*** MATERIAL FOR THIS EXERCISE Section Begins ***

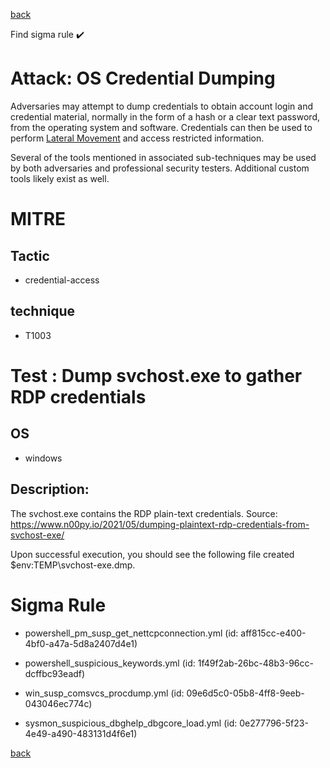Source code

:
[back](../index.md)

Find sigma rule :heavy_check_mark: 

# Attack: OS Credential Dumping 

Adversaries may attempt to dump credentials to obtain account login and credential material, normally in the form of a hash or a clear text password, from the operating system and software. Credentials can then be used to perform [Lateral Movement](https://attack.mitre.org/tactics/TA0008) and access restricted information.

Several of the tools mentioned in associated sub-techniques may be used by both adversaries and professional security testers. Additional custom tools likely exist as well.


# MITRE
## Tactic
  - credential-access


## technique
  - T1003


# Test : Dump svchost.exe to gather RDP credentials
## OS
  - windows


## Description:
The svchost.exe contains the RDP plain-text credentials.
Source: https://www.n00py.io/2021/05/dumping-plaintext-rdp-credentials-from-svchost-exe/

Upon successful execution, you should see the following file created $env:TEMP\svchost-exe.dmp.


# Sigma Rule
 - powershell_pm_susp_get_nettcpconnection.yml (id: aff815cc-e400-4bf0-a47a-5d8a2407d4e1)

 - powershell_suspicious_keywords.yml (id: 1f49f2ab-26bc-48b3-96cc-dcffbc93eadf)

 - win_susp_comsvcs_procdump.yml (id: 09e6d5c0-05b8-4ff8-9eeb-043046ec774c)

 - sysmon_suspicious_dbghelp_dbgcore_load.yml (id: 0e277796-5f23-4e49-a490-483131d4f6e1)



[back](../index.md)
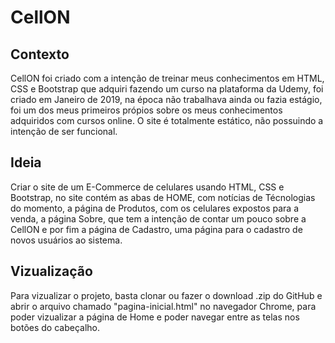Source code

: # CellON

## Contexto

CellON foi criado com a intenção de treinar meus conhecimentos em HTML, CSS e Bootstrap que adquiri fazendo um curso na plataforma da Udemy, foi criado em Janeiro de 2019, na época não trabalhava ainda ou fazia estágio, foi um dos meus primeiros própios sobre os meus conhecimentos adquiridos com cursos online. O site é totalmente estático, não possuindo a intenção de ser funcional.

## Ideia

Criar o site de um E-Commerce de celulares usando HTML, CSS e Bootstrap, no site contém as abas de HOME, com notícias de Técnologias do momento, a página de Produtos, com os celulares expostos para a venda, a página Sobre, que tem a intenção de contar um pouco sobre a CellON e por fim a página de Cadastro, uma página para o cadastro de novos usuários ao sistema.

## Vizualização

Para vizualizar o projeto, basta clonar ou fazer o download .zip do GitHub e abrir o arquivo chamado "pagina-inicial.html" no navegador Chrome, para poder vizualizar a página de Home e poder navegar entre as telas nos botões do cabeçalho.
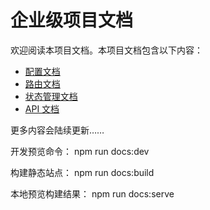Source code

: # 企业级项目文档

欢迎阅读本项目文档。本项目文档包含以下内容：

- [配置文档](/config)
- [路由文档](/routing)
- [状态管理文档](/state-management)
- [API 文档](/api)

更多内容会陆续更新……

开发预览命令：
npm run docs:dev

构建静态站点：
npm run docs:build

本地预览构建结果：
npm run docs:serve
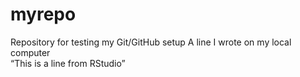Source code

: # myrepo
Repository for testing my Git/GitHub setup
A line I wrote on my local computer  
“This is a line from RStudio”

*** MATERIAL FOR THIS EXERCISE Section Ends ***
*** MATERIAL FOR THIS EXERCISE Section Begins ***

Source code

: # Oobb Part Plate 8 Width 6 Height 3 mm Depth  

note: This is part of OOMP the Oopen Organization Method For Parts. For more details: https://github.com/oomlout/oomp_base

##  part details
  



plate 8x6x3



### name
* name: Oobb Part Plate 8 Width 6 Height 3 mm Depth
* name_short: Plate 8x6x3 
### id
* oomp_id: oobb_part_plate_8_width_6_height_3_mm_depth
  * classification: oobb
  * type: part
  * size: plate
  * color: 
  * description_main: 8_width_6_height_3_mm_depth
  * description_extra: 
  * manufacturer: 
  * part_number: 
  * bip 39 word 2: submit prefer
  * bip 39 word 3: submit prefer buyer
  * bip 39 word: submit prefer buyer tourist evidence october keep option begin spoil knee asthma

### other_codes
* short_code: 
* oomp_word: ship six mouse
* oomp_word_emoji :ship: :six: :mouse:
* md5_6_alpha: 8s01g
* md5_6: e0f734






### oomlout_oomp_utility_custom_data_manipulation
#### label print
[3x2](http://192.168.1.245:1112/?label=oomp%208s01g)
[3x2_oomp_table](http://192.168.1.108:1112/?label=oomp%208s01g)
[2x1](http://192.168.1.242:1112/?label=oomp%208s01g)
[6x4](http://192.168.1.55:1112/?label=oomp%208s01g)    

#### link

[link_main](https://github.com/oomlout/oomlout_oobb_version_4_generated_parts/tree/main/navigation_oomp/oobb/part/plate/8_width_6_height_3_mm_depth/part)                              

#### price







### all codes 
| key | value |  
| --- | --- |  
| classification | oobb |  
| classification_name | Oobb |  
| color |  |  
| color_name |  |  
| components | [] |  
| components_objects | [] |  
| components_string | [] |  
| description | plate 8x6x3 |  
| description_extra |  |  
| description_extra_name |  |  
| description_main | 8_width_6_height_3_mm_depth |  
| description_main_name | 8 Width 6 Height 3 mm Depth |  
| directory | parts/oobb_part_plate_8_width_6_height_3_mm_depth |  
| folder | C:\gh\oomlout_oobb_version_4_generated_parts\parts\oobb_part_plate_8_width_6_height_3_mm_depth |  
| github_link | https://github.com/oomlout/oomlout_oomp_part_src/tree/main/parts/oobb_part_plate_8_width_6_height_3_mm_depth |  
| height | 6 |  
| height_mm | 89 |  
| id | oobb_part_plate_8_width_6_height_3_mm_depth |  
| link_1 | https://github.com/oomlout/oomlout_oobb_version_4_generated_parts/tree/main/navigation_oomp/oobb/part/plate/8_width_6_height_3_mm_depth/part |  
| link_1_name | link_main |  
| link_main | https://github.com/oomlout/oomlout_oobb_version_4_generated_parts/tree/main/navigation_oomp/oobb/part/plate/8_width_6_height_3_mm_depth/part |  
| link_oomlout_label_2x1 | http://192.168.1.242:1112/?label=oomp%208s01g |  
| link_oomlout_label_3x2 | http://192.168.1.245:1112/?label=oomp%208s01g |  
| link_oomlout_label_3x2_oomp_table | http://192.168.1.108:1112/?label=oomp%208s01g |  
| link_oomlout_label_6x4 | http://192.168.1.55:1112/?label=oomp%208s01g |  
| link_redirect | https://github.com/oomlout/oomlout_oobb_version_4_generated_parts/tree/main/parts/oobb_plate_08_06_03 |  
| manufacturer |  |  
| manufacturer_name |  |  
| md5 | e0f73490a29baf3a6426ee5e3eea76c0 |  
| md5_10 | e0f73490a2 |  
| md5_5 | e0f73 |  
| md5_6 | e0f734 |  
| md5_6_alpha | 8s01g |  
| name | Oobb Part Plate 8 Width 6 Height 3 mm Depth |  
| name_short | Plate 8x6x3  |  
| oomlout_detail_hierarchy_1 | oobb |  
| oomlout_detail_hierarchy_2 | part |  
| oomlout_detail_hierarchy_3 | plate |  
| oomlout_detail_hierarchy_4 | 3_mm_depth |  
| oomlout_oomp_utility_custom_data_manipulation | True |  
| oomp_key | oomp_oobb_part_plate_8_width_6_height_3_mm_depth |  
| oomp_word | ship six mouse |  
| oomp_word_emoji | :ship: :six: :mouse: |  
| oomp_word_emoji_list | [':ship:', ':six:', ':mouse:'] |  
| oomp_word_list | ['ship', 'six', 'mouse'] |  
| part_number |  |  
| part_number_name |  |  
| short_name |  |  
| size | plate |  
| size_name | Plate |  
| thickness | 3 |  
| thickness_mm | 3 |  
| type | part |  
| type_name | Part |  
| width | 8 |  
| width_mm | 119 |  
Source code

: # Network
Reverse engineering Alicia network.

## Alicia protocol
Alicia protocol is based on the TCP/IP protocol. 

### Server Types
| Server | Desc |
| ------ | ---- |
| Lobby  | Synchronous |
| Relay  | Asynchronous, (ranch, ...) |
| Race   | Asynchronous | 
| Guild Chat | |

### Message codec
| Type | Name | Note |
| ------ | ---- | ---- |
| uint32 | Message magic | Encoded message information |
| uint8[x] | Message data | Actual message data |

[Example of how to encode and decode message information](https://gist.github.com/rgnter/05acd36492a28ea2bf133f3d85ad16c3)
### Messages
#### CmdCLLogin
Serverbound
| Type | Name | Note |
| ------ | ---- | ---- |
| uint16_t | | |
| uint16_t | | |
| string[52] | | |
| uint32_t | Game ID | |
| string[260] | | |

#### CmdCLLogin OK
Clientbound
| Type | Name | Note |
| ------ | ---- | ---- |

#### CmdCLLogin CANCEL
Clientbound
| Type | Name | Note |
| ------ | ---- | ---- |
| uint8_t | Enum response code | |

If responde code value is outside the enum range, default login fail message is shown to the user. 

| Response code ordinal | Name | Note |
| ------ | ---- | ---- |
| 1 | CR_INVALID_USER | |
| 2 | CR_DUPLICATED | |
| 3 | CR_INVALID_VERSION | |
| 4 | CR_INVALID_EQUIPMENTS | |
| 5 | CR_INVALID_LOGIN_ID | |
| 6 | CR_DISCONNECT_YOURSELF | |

*** MATERIAL FOR THIS EXERCISE Section Ends ***

Return each line in the records that holds the string "CmdCLLogin".

#### CmdCLLogin
#### CmdCLLogin OK
#### CmdCLLogin CANCEL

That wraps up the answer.